Arianespace a mis sur orbite hier en fin d'après-midi le premier élément de la constellation Copernicus, qui comprend six satellites d'observation de la Terre. Sentinel-1A fournira des images notamment en cas de catastrophe naturelle.

Un silence de cathédrale alors que les secondes s'égrènent sur le grand écran de la salle Jupiter. Tous, surtout les clients, attendent avec impatience la confirmation de Joël Egalgi, directeur des opérations pour ce premier lancement de Soyouz de l'année. Alors que la séparation devait intervenir vingt-trois minutes après le décollage, l'information de la confirmation de la séparation du satellite Sentinel-1A tarde. La tension est palpable. Ce n'est que trois minutes après l'heure prévue que Joël Egalgi brise le silence, une annonce accueillie par des applaudissements.
Alors que beaucoup de satellites se mettent en route dès le décollage, Sentinel-1A devait s'allumer seulement après la séparation. Il a donc fallu un certain temps avant que l'information ne passe sur l'ensemble des circuits d'approbation, y compris par la Russie. « Un lancement n'est jamais une routine » , a rappelé Jean-Jacques Dordain, directeur général de l'Agence spatiale européenne (Esa). Il s'est félicité de la mise en orbite de Sentinel-1A, satellite d'observation de la Terre.
Il s'agit du premier d'une famille de six membres. Chacun devra s'occuper d'un domaine spécifique. La tâche de Sentinel-1A consiste à observer la Terre, jour et nuit et même à travers des nuages, afin d'offrir des données précises en cas de catastrophes naturelles. Il participera à l'amélioration de la navigation maritime. Les images fournies sont d'une résolution sans précédent.
TROIS LANCEMENTS EN SIX SEMAINES POUR ARIANESPACE
Une fois de plus, le lanceur russe Soyouz a démontré sa grande fiabilité, même s'il fallait se protéger les yeux pour tenter de le voir s'élever dans le ciel guyanais. Stéphane Israël, président-directeur général d'Arianespace, a d'ailleurs salué cette nouvelle performance évoquant la « grande qualité et la grande ponctualité » de ce lanceur.

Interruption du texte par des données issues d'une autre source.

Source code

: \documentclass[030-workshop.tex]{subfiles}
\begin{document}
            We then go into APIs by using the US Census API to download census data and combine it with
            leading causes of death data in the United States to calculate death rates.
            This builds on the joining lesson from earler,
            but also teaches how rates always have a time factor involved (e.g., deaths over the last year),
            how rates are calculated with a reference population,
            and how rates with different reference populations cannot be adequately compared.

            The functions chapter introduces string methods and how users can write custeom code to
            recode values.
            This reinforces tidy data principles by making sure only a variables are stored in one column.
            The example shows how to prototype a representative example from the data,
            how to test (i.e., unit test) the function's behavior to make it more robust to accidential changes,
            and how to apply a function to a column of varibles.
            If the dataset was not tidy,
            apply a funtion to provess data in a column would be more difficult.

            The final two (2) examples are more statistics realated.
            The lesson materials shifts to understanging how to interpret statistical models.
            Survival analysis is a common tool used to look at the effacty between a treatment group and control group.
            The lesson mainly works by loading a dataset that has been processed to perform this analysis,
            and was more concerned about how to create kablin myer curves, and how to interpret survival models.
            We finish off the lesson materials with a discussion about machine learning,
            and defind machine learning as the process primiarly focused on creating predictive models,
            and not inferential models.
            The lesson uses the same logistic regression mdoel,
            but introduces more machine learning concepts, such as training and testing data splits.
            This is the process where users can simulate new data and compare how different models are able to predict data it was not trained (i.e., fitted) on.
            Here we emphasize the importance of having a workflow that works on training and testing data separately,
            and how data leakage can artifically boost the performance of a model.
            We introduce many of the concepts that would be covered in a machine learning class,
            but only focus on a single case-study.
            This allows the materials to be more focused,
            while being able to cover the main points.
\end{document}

Arianespace a déjà commandé sept nouveaux lanceurs aux Russes.
Stéphane Israël, qui s'apprête à boucler sa première année à la tête d'Arianespace, estime qu'il faut être ambitieux. Il donne d'ailleurs rendez-vous dès le 28 avril pour le prochain lancement. Avec trois lancements en l'espace de six semaines, Arianespace pourra ainsi rattraper le retard occasionné par un mois de janvier sans lancement. Et c'est à ce rythme-là que la société parviendra à atteindre son objectif de douze lancements cette année. Fin avril, c'est Vega qui entrera en jeu pour son troisième lancement depuis la Guyane.